Alice au pays des merveilles est un film purement et simplement « parfait », mais pourtant, ce n’est pas mon Tim Burton préféré.

Un film parfait, par sa maîtrise technique magistrale : je suis allée voir le film en IMAX 3D, et j’ai découvert un nouveau sens au mot « cinéma ». C’est une nouvelle expérience que de se retrouver devant un écran aussi gigantesque, telle une fenêtre sur une nouvelle réalité ; pour la durée du film, on passe carrément de l’autre côté du miroir. Le générique de fin nous paraît même être une vue depuis un balcon, tellement tout semble proche, et « réel »… Tout est fluide, à l’esthétique ultra travaillée, unique en son genre. Un vrai régal. Que dire des effets spéciaux à part qu’ils sont incroyablement bluffants, et nous propulsent directement dans le film, au cœur du pays des merveilles : on tombe avec elle dans le trou noir, on risque de se prendre les mêmes objets à la figure, que du bonheur !

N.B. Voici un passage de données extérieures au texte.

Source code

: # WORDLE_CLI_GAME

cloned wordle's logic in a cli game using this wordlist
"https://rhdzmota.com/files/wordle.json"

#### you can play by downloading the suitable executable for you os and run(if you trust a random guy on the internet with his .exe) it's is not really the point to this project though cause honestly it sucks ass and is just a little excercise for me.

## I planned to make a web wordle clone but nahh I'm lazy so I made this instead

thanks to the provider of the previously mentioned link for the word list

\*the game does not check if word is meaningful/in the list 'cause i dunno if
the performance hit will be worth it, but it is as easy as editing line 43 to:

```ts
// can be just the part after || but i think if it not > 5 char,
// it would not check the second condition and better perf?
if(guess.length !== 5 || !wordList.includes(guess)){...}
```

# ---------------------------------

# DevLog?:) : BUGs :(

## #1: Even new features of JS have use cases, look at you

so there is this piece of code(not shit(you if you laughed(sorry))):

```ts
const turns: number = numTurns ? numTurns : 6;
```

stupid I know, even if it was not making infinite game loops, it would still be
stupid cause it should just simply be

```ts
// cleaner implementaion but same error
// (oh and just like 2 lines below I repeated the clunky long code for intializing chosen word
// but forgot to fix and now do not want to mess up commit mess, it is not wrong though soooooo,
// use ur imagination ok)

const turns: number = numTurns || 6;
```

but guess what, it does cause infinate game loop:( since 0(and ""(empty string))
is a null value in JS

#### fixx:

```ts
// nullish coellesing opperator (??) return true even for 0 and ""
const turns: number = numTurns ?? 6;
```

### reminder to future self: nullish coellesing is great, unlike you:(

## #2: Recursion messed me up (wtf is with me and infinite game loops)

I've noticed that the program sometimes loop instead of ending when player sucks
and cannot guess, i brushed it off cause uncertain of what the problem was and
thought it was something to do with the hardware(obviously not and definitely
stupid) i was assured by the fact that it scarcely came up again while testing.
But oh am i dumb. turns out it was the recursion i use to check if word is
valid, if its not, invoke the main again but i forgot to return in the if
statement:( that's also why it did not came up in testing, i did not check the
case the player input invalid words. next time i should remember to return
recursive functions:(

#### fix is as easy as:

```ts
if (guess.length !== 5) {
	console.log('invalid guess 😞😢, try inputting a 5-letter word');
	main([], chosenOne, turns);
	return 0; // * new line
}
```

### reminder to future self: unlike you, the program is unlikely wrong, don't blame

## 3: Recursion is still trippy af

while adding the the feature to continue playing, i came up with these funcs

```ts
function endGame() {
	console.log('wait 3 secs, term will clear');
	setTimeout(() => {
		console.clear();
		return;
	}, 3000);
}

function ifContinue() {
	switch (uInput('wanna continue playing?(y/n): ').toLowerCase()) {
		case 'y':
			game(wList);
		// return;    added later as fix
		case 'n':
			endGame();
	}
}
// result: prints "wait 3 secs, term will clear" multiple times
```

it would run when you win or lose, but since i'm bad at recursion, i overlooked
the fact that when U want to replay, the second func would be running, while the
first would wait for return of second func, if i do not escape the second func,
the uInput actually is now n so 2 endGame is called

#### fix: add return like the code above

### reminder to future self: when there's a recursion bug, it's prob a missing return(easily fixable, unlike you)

Un film parfait aussi par sa maîtrise de l’univers Burtonien, qui synthétise l’art unique et inquiétant du nouveau maître du cinéma : une nature automnale biscornue, une héroïne à la beauté pâle et venue d’une autre époque, avec sa chevelure blonde ondulée, comme Tim les affectionne ; un Johnny Depp toujours au top (comment fait-il pour crever l’écran à chaque apparition de chaque rôle, cela reste un des beaux mystères du cinéma !), et des personnages tous plus étranges les uns que les autres ; l’univers du réalisateur atteint des sommets d’originalité et de bizarrerie, qui ont fait ses lettres de noblesse. Bref, un Best-of du tonnerre, accompagné d’un rythme justement dosé ; somme toute, une réalisation au poil !

Alice au pays des merveilles relève le défi de tenir l’équilibre parfait entre d’un côté l’appropriation réussie de l’œuvre de Lewis Caroll, ses personnages loufoques, son monde, son récit, et de l’autre l’apport de la « Burton touch » ; grâce à ces deux axes si bien pesés, on obtient la recette de la variation scénaristique parfaite, à l’application tellement fine, soignée jusque dans les moindres détails !!!

Pour compléter l’esthétique des décors, on peut mentionner les prouesses en matière de maquillage et de costumes ; Johnny Depp est impressionnant en chapelier fou, il nous fait tout autant peur que rire ; quant à Mia Wasikowska, ses tenues sont tout simplement sorties de l’esprit d’un grand costumier, tenant plus de la haute couture que du conte de fée… on se croirait dans un défilé Yves Saint Laurent !

Malgré tous ces éloges, j’ai relevé certains petits défauts subjectifs. Premièrement, Danny Elfmann, pour une fois, me paraît en retrait. Où est la bande originale inspirante à laquelle nous sommes habituées ? Cela aurait sûrement renforcé l’atmosphère du film, à mi-chemin entre le monde Disney et l’ambiance post-apocalyptique/pré-genèse. De plus cette atmosphère est tellement sombre qu’elle en est presque oppressante, et ne fait peut-être pas appel à un symbolisme assez lumineux pour tempérer cette obscurité.

Aussi, alors que le film commençait bien dans la réalité aristocratique anglaise, mêlant critique subtile et humour à la Charles Dickens, le retour dans le monde réel est bâclé, expédié même. Comme si la réalité n’avait aucun intérêt, alors que le message d’Alice au pays des Merveilles est censé être l’inverse… Ce sont des défauts de pinaillage, mais qui ont tout de même empêché les petits papillons que j’ai habituellement au ventre devant un film de Tim Burton.

En conclusion, Alice au pays des Merveilles est comme un feu d’artifice privé de son bouquet final.

Avec Mia Wasikowska, johnny Depp, Helena Bonham Carter, anne Hattaway, etc.